Dataset entries:
--------

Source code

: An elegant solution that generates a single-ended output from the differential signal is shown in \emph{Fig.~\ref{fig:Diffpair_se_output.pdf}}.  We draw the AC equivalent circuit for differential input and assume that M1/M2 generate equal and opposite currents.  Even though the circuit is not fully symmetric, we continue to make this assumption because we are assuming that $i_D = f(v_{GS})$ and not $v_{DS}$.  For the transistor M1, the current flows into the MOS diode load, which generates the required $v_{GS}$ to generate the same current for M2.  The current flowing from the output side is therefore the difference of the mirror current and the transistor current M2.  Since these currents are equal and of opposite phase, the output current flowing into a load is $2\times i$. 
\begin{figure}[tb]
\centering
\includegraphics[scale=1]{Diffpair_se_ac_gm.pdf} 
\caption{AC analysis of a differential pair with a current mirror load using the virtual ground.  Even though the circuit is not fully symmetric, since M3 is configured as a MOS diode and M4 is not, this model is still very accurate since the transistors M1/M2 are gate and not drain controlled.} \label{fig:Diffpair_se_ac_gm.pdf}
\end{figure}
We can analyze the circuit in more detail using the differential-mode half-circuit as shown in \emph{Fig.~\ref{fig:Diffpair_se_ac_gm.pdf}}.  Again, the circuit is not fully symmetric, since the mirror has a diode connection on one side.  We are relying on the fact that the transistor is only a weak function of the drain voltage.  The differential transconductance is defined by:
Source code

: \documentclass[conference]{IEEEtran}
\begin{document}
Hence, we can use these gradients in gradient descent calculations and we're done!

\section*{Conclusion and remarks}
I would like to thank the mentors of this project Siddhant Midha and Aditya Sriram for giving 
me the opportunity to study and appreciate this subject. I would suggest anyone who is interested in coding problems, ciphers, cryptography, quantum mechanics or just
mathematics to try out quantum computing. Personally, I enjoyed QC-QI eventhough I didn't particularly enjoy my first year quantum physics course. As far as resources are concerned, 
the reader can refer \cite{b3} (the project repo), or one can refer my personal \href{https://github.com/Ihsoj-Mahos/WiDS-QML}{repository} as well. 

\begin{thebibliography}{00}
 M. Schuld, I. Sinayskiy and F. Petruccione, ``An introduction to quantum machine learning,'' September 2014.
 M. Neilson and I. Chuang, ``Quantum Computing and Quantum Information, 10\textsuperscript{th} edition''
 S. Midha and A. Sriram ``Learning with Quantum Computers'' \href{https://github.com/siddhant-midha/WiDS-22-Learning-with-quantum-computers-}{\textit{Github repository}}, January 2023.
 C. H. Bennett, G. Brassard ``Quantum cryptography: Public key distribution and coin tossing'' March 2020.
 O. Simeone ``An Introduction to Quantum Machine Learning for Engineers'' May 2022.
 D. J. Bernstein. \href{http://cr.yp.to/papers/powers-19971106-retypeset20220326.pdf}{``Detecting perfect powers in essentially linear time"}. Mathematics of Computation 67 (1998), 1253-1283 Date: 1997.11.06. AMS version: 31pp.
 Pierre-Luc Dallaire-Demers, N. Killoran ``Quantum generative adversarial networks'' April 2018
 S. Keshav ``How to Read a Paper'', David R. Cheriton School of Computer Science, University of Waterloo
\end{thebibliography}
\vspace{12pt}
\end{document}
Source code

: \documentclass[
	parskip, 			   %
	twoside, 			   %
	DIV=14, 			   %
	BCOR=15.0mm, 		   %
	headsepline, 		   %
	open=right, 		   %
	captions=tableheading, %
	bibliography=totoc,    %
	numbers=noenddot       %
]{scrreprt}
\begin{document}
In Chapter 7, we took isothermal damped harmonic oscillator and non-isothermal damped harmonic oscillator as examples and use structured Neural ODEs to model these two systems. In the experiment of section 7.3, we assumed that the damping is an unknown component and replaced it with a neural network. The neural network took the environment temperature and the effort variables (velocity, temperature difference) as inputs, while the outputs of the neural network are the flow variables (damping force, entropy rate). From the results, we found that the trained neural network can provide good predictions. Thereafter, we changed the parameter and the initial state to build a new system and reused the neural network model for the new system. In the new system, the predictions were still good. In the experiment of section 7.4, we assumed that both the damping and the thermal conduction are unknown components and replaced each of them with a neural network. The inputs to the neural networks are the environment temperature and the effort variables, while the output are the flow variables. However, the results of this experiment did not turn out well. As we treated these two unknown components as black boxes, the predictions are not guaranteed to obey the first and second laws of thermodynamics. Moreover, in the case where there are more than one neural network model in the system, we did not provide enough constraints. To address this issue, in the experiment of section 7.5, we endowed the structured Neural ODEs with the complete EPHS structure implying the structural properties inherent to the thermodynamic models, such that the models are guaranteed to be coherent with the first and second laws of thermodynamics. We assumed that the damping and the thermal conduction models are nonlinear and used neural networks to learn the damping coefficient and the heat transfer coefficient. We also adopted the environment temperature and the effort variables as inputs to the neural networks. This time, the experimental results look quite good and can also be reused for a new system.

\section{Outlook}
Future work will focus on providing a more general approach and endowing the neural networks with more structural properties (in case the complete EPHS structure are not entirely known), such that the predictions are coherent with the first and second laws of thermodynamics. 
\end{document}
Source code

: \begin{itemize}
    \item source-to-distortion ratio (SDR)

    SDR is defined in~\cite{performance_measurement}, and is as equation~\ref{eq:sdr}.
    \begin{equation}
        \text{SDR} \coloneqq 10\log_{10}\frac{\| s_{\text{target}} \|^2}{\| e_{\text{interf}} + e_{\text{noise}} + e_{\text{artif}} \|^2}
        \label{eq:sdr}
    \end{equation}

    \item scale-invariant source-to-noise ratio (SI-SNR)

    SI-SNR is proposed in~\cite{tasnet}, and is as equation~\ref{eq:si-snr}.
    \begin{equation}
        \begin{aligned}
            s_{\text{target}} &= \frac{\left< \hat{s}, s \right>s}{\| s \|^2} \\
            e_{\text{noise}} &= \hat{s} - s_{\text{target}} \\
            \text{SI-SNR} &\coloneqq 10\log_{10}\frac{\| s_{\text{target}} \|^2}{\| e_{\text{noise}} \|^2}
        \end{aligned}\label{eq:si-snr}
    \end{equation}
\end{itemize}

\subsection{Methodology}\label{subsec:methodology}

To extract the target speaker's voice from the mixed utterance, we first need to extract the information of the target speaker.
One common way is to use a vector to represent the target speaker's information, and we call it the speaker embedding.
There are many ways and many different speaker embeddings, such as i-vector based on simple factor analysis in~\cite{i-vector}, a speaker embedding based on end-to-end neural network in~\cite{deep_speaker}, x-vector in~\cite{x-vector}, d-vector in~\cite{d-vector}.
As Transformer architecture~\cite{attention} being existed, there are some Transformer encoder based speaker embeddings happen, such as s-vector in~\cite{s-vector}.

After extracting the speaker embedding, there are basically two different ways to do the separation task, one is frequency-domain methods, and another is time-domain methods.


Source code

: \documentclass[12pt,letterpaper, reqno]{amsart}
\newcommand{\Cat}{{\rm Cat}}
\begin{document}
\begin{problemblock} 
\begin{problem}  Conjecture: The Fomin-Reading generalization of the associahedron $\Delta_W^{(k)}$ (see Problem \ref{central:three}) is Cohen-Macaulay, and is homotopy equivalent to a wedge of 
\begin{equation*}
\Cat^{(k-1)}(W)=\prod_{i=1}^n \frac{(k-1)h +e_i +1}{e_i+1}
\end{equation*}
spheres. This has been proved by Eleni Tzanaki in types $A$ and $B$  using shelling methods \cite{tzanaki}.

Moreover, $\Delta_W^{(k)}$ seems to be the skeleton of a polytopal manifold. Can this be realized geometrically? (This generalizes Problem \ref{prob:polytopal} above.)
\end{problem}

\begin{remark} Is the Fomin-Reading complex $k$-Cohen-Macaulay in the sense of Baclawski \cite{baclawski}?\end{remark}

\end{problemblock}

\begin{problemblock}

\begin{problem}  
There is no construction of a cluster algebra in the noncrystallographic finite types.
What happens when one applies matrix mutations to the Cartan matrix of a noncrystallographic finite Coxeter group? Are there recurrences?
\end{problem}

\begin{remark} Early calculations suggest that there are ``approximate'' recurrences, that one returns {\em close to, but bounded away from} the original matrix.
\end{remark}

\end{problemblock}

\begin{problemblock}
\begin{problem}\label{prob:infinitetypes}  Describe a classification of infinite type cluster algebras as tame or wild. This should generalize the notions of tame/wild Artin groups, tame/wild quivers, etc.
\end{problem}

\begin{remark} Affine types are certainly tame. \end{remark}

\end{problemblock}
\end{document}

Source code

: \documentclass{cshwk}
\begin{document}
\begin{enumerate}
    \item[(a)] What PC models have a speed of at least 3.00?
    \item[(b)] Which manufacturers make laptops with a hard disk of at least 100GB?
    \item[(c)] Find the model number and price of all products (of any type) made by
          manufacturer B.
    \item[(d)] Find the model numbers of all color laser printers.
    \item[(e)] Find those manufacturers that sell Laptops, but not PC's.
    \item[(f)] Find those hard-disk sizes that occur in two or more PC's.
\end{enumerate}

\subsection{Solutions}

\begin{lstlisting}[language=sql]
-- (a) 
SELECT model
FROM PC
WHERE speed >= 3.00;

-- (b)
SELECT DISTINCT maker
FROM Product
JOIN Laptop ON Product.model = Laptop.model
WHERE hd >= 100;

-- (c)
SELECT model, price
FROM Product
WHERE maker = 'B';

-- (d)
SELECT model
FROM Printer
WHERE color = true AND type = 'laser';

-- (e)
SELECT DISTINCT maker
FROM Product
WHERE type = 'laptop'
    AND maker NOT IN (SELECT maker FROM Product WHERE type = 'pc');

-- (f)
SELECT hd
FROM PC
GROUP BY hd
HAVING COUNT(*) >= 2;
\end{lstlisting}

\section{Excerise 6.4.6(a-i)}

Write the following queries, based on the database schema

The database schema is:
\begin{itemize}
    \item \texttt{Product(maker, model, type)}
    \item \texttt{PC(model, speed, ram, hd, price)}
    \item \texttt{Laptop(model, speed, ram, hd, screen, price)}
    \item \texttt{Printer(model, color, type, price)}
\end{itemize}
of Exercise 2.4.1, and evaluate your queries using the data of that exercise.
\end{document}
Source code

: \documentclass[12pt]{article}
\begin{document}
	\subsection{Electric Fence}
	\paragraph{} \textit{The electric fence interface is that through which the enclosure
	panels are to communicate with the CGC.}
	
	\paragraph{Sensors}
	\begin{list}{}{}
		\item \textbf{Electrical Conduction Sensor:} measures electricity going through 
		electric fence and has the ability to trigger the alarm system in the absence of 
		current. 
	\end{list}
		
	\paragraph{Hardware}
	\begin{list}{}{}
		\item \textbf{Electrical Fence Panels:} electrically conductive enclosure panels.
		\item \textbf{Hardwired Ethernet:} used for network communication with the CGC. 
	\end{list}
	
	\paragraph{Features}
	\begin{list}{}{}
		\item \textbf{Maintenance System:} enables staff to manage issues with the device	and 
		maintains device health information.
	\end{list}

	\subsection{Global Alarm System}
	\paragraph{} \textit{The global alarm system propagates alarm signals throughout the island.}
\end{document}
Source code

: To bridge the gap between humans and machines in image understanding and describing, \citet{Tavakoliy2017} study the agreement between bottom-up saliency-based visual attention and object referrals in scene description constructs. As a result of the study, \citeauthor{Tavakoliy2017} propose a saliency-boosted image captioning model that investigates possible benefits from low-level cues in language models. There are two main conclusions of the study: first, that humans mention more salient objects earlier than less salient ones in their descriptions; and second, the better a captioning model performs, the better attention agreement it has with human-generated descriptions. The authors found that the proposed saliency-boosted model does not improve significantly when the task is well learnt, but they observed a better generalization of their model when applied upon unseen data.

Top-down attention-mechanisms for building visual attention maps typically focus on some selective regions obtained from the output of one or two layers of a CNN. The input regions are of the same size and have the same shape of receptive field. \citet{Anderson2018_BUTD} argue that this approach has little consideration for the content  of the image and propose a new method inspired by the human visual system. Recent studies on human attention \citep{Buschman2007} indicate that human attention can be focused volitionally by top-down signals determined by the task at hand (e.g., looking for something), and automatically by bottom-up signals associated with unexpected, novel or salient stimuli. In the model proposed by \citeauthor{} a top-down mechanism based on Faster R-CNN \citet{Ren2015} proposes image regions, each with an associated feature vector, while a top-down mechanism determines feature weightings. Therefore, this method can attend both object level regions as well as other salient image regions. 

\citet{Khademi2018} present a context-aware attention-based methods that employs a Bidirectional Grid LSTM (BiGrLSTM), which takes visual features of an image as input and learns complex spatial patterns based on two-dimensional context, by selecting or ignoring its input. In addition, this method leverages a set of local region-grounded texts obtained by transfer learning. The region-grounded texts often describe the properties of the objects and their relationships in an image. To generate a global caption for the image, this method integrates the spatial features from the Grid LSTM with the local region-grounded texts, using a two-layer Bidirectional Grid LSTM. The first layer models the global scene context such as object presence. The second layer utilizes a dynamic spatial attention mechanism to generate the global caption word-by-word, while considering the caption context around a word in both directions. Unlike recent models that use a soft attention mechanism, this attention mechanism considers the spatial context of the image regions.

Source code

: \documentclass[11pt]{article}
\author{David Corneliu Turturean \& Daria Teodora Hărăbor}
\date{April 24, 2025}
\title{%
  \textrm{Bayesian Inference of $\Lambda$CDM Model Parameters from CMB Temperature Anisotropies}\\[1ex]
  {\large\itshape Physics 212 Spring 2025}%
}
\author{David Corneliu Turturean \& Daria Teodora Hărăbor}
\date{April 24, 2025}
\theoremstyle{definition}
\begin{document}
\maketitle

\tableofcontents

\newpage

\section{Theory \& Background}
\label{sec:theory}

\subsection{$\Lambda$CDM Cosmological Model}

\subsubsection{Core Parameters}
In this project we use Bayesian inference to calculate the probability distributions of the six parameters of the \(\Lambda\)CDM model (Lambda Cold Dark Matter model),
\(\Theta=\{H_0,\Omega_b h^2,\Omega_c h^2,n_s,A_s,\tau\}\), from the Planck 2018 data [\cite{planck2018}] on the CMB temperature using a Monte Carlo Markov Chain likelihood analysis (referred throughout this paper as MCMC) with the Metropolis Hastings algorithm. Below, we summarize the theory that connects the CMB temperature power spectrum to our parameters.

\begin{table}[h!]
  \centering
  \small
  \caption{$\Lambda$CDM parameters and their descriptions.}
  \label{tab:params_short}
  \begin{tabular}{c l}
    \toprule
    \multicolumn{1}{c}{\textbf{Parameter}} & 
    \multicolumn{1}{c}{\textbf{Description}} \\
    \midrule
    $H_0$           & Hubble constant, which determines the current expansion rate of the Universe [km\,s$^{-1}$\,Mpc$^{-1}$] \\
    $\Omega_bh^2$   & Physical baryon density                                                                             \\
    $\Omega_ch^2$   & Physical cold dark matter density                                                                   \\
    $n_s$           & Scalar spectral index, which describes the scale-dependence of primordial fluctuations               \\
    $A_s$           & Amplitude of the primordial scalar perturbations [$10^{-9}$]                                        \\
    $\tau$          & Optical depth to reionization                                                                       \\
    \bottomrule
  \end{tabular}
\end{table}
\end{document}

--------

INSTRUCTIONS TO FOLLOW
From the data above, how many lines contain the word "thebibliography"? Give the number alone.

RESPONSE AREA
2